**Your instructions**
Below are the data; count the lines with the string "Configuration" in them and give that number only.

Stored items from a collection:
==============================
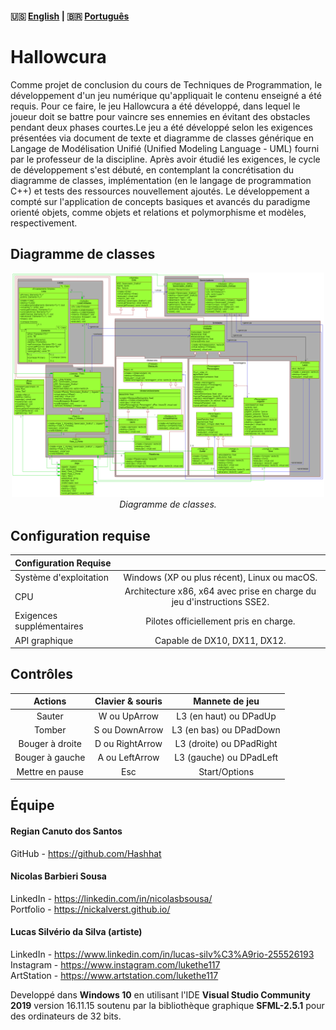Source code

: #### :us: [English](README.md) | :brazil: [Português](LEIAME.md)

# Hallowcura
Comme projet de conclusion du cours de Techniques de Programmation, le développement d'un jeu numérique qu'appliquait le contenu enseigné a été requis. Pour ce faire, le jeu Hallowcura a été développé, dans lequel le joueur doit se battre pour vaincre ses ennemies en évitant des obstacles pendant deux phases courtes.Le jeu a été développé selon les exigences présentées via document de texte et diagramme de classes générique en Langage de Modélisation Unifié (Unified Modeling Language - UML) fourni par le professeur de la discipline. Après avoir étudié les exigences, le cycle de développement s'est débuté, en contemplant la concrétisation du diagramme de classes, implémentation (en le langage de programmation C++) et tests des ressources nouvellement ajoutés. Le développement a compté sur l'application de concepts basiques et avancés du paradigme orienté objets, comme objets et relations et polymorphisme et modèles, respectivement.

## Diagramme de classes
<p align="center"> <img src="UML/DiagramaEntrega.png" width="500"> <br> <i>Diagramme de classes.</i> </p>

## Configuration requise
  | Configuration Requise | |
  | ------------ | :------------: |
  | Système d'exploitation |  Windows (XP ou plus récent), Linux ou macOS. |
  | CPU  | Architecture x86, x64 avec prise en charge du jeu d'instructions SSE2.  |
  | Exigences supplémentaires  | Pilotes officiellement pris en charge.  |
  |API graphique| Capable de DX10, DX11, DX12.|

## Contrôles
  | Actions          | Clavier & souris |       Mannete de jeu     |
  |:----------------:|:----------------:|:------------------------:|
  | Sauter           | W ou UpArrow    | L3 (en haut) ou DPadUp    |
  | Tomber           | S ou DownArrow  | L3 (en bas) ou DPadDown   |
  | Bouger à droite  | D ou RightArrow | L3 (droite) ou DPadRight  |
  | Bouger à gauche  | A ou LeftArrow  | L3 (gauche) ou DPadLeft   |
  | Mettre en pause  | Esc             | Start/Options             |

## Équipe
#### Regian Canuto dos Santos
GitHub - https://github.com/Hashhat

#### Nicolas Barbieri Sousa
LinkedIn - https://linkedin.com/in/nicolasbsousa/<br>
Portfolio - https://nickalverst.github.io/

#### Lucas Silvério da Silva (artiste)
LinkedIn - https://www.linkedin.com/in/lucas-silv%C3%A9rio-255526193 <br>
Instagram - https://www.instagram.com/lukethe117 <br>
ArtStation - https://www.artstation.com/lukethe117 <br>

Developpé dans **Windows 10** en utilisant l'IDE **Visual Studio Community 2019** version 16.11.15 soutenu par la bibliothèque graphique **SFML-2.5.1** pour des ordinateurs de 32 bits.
==============================
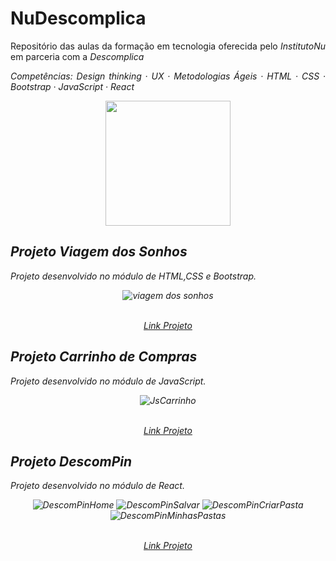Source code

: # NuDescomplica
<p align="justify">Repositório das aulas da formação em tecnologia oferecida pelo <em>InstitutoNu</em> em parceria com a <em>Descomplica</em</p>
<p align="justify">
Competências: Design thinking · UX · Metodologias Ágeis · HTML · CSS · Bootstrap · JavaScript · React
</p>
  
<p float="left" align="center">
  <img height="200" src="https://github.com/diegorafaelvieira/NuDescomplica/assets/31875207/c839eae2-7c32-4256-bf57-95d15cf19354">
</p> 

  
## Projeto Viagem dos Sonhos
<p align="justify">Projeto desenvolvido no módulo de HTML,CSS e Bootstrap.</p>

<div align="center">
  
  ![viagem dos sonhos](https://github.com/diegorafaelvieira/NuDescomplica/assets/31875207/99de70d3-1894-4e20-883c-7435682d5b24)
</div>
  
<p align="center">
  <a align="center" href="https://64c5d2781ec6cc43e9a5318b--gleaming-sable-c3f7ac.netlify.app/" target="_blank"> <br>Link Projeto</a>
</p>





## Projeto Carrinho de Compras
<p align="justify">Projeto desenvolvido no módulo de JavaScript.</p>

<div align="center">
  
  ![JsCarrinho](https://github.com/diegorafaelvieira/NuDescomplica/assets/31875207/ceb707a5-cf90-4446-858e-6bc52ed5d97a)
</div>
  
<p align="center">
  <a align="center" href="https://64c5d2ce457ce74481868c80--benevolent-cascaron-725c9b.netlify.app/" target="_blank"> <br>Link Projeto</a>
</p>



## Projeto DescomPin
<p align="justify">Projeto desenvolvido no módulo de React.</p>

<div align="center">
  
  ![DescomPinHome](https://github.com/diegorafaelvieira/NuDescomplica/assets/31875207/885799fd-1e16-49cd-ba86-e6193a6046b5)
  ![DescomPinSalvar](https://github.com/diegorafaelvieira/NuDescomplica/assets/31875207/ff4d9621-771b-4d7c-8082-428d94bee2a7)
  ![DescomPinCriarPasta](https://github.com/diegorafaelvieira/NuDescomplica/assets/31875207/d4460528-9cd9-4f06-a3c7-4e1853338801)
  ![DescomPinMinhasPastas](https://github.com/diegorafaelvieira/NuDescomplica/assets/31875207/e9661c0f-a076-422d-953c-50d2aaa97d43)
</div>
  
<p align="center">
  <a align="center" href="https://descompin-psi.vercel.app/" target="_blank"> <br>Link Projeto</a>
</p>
==============================
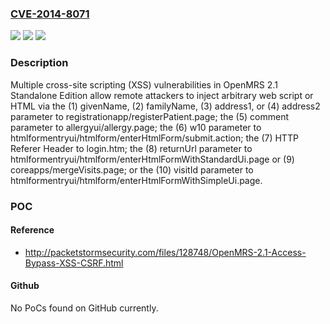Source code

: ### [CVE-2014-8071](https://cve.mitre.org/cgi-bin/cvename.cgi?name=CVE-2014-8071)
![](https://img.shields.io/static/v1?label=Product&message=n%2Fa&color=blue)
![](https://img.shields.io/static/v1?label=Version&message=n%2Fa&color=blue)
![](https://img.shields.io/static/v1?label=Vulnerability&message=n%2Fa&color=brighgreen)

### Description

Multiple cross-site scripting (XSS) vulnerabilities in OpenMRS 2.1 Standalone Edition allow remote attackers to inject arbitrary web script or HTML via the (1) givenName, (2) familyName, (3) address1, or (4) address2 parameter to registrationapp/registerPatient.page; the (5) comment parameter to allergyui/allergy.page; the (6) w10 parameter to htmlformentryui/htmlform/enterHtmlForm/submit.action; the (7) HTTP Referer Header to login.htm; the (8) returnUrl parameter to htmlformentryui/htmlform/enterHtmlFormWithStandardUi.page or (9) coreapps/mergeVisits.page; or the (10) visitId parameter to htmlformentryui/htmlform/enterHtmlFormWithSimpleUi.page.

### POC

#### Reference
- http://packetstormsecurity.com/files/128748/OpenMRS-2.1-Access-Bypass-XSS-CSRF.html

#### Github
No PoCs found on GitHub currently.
==============================
**Answer**
2